Hepatitis B is a liver disease that can range from a brief, mild illness to a serious, enduring ailment, but it can be prevented through a vaccine. Individuals who inject drugs are at high risk for the disease, but researchers have found that offering small financial incentives significantly increases the likelihood that they will complete a course of hepatitis B virus vaccination.
The research was led by investigators at the National Addiction Centre at King's College London in the UK, along with colleagues at Imperial College London and University College London. They publish their results in The Lancet.
In the UK, hepatitis B virus (HBV) affects around 22% of injecting drug users, but the study authors note that this percentage is much higher in other countries. While medication can slow the spread of the disease, there is currently no cure.
According to the Centers for Disease Control and Prevention (CDC), there were an estimated 43,000 new cases of HBV in the US, but the official number of reported cases was much lower, as many individuals do not know they are infected.
Though an estimated 800,000 to 1.4 million people in the US have a chronic HBV infection, the CDC say rates of acute Hepatitis B have declined by 82% since 1990, when routine vaccination in children was put in place.
The disease is usually spread when blood, semen or other bodily fluids from an infected person enters the body of someone who is not infected, but it can also be spread by sharing needles or syringes, or it can be passed from an infected mother to her baby at birth.
Researchers from this latest study note that around 15-25% of people with untreated chronic HBV die of liver disease.
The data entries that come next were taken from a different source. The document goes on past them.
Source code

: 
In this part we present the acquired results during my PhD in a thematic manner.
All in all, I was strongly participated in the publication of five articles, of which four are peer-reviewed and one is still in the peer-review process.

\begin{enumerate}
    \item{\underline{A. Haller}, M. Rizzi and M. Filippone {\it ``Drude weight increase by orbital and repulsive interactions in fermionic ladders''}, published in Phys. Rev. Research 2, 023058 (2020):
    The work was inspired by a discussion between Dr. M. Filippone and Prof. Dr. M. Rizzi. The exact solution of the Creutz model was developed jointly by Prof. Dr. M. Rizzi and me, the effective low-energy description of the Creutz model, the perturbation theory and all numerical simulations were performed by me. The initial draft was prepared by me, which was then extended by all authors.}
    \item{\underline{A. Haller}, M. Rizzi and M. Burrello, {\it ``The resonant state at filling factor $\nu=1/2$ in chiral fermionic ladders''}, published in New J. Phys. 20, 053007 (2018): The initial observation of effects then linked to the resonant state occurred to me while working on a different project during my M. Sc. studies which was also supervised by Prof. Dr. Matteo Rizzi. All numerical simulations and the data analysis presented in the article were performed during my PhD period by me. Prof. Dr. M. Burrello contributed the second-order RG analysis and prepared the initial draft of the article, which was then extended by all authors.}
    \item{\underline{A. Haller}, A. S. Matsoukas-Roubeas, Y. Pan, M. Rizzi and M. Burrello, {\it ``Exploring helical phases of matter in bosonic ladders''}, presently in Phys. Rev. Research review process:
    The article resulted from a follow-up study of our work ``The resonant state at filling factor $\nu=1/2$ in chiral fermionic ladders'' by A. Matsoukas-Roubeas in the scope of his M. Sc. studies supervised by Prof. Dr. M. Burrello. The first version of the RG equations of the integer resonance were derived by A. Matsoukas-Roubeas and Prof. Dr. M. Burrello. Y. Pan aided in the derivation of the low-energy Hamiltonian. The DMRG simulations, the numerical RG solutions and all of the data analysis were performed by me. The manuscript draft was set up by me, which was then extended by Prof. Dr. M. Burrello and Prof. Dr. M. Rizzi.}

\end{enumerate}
Though the vaccine for this disease is highly effective, the rate of uptake is quite low.
In the US, public health strategies employing financial incentives have gained popularity recently, but such programs are not as common in the UK, where the study took place.
'Size of increase in vaccination was striking'
To investigate how a reward-based scheme would work, the team enrolled 210 individuals receiving treatment for heroin addiction from 12 different National Health Service (NHS) drug treatment facilities in the UK.
These patients received one of three voucher schedules:
- Group 1: treatment as usual, which consisted of HBV vaccination without incentive
- Group 2: a £10 ($16.74) voucher at three different vaccinations, or
- Group 3: a £5 ($8.37) voucher at the first vaccination, a £10 voucher at the second and a £15 ($25.12) voucher at the third.
After comparing how well the three approaches worked, the researchers found that only 9% of participants in the first group completed all of their scheduled vaccinations.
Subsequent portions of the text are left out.